##### MATERIAL SHOWN
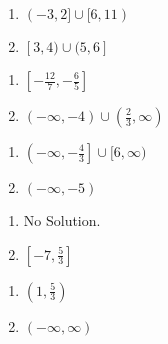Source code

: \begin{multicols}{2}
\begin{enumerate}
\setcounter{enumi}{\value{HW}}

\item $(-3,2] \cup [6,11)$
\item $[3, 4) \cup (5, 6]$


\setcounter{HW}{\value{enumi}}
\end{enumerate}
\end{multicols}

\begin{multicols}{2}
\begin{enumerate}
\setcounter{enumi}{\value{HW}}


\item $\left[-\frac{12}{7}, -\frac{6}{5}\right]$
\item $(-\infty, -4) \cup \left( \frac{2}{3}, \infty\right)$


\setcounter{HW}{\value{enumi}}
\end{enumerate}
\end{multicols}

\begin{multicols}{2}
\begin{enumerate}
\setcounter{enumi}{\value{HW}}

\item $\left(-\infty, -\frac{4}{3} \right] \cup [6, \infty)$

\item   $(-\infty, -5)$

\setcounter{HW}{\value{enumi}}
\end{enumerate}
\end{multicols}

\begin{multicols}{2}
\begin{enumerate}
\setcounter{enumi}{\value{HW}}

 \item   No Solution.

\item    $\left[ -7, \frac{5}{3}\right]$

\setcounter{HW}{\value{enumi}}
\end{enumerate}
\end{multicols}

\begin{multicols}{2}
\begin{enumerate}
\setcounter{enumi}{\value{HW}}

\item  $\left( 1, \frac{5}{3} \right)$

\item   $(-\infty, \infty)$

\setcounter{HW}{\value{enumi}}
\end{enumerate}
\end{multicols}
##########
##### MATERIAL SHOWN
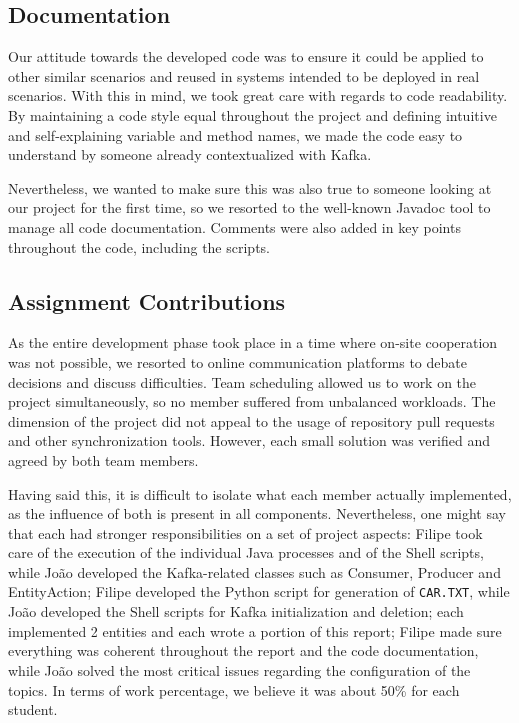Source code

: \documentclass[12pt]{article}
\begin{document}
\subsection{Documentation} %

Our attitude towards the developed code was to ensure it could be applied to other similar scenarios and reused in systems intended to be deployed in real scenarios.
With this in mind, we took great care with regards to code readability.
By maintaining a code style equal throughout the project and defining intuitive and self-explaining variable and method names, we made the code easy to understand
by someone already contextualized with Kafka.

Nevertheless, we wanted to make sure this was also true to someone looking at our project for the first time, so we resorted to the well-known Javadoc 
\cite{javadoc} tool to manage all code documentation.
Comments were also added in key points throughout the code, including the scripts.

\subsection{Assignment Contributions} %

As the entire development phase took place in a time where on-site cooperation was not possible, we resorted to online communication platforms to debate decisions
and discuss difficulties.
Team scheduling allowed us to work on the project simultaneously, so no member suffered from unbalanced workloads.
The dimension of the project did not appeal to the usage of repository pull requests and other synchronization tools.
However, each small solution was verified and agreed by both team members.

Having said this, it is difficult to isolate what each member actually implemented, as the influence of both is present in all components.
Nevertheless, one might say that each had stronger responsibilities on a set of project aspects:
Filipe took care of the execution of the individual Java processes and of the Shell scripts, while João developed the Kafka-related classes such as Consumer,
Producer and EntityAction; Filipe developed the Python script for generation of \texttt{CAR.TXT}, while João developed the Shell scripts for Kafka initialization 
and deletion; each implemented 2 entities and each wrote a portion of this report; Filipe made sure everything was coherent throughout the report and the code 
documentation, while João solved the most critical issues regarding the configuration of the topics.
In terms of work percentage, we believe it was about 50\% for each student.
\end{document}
##########
**DESCRIPTION OF THE TASK:**
Each line above that carries the string "left" has to be returned.

**ANSWER BOX:**
\item $\left[-\frac{12}{7}, -\frac{6}{5}\right]$
\item $(-\infty, -4) \cup \left( \frac{2}{3}, \infty\right)$
\item $\left(-\infty, -\frac{4}{3} \right] \cup [6, \infty)$
\item    $\left[ -7, \frac{5}{3}\right]$
\item  $\left( 1, \frac{5}{3} \right)$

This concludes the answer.